- [WHAT YOU HAVE TO DO]:
Look over the entries that follow. Report how many lines contain "SessionId", with nothing else.

___ AVAILABLE RECORDS

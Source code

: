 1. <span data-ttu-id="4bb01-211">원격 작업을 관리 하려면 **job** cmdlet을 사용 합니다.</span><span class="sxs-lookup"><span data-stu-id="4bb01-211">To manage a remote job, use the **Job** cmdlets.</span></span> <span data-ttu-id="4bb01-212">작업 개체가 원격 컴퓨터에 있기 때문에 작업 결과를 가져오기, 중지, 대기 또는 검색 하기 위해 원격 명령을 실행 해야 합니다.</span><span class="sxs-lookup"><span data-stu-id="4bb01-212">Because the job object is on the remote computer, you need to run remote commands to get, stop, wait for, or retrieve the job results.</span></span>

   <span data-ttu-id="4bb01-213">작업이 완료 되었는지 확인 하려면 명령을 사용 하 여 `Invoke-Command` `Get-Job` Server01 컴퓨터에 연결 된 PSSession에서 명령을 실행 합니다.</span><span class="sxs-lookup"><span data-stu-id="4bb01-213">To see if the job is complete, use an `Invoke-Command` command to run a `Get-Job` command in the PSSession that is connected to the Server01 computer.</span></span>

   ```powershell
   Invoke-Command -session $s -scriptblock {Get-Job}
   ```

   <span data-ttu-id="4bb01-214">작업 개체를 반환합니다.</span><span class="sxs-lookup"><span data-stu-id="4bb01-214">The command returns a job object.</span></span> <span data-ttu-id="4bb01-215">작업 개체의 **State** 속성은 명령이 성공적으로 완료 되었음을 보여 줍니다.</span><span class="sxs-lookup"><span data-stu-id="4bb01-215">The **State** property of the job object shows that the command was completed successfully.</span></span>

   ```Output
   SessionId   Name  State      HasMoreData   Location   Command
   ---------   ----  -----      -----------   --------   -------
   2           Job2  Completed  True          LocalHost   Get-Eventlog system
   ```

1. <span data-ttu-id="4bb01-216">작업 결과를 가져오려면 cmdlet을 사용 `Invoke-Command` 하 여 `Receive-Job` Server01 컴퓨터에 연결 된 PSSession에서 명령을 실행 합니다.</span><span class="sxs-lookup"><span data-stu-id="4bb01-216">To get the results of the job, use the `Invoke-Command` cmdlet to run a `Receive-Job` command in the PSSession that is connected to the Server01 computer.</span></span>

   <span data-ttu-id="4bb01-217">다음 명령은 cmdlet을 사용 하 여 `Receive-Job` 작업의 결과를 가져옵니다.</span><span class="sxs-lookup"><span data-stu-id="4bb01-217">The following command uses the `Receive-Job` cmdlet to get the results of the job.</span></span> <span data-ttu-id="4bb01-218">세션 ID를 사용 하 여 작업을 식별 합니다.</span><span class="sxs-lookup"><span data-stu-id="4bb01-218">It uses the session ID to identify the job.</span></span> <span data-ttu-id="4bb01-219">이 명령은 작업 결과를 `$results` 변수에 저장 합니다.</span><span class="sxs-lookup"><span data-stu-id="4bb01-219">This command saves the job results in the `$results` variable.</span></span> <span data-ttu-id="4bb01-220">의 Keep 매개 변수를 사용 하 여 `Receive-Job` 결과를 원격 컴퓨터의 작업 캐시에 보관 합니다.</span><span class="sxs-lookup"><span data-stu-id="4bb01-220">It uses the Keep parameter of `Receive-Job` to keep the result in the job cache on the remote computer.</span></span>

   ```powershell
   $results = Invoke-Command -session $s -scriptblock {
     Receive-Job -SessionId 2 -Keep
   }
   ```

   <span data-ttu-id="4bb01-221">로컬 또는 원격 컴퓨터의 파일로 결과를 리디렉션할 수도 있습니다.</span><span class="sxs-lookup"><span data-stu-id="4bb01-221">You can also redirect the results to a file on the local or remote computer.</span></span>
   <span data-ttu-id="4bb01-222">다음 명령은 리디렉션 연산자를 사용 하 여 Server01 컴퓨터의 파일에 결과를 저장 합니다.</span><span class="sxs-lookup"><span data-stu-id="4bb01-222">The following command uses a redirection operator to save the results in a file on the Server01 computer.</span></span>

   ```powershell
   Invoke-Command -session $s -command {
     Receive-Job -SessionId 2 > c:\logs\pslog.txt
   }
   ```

______

- [EXERCISE OUTPUT]:
3